Beating out the national competition, three Vancouver Island cheese-makers swept brie and camembert awards at the 2011 Canadian Cheese Grand Prix in the “soft cheese with bloomy rind” category.
“B.C. is Canada’s most diverse food producing province, and regional specialties like Island cheeses are becoming mainstays in kitchens, markets, restaurants, as well as item number 1 on tourists’ shopping lists,” Minister of Agriculture Don McRae said in a press release.
Little Qualicum Cheeseworks’ Island Bries won the category, receiving accolades for taste, texture and the little wooden cheese boards on which Island Bries are sold.

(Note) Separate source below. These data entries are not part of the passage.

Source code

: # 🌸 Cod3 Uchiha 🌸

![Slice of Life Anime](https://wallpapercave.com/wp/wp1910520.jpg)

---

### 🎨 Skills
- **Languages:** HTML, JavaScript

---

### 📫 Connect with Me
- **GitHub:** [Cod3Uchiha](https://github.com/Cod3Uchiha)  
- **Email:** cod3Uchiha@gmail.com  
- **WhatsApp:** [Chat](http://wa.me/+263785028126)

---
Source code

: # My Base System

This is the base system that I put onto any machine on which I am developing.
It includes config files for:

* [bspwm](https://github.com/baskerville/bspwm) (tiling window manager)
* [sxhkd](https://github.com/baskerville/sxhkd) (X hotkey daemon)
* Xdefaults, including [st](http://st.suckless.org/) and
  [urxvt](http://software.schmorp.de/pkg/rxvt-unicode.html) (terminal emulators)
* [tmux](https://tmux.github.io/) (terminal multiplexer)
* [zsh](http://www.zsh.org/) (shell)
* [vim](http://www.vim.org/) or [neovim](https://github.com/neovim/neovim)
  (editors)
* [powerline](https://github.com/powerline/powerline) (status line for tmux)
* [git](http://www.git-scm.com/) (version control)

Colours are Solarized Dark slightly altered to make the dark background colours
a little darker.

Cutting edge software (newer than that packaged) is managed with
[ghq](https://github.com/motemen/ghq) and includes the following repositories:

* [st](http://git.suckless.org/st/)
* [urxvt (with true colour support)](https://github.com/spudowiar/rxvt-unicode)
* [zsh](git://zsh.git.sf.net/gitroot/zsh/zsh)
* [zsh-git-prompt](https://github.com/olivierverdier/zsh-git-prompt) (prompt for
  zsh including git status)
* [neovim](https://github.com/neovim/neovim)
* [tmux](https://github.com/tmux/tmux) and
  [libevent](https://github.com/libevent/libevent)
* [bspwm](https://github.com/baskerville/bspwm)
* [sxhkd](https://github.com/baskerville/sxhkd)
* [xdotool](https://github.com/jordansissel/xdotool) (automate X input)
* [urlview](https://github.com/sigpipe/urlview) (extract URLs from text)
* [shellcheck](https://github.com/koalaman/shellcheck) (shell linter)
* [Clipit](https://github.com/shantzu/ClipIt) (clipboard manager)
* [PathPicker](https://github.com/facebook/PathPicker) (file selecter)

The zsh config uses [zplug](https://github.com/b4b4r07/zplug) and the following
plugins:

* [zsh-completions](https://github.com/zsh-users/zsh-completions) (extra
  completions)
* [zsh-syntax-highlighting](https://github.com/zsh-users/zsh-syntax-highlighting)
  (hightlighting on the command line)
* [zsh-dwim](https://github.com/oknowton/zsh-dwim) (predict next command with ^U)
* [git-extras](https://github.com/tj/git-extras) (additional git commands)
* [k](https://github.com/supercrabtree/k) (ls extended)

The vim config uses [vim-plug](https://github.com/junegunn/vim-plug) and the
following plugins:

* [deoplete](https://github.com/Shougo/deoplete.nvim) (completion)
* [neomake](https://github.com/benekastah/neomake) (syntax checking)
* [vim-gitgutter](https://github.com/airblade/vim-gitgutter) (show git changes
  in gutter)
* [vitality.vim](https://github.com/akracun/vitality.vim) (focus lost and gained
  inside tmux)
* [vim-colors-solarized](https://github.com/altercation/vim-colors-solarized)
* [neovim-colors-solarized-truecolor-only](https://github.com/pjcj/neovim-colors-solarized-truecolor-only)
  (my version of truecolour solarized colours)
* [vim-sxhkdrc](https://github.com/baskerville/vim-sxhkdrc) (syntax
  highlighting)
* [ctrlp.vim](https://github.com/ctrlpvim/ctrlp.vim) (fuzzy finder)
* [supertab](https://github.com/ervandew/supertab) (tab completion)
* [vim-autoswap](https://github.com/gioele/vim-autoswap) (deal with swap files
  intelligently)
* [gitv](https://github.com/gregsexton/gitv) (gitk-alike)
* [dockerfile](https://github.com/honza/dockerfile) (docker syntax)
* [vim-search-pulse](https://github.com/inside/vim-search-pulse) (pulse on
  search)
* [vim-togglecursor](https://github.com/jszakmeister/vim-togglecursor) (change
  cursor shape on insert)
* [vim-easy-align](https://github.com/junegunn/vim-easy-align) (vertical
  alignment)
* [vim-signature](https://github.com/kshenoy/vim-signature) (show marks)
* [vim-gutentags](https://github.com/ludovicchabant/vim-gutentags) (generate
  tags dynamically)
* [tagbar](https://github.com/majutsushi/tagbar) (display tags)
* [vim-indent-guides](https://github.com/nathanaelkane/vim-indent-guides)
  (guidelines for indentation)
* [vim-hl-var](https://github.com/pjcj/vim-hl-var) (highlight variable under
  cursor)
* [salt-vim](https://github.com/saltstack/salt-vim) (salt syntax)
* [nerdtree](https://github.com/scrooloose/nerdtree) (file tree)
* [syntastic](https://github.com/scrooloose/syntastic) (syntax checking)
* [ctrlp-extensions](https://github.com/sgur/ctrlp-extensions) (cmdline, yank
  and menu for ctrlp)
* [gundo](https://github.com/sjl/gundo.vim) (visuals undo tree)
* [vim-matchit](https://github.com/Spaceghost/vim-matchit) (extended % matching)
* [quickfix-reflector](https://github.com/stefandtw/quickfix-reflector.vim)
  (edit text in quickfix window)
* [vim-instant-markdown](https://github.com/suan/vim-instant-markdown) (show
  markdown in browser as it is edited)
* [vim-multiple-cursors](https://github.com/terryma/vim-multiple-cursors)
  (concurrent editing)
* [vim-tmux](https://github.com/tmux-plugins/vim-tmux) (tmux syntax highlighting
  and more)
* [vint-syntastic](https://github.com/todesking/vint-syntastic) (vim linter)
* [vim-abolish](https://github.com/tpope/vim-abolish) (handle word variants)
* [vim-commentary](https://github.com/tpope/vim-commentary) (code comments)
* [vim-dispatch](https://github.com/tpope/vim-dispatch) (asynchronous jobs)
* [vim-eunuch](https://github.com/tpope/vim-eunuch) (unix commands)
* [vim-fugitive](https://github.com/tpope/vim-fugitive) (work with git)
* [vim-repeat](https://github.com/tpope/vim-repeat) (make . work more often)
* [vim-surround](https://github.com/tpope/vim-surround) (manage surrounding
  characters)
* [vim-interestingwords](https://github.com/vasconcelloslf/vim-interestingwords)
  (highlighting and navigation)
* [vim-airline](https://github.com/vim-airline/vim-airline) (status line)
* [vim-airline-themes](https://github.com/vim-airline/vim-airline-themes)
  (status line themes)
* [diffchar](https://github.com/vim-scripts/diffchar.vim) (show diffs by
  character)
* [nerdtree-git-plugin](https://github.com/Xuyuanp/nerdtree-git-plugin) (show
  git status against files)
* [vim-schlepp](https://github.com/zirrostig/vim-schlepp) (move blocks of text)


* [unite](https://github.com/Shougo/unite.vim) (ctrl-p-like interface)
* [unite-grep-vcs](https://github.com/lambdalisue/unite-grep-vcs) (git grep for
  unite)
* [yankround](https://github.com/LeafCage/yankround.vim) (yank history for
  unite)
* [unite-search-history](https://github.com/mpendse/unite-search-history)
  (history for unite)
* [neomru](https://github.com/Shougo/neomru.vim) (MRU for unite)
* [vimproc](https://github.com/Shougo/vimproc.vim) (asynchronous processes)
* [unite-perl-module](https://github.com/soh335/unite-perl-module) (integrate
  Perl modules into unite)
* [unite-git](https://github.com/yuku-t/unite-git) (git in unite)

Clarke Gourlay and Nancy Gourlay run Little Qualicum Cheeseworks and produce 100,000 wheels of Island Bries annually; their winning cheese was made from the milk of their own dairy cows.
The two other finalists in the category were Natural Pastures Cheese Co.’s Comox Brie and Comox Camembert.
More than 200 cheeses were entered in the 2011 Canadian Cheese Grand Prix, which is organized by the Dairy Farmers of Canada.
This the seventh time the competition has been held since 1998. A jury of seven cheese and culinary experts, chefs, authors, cheese-makers and cheese-lovers judged the entries.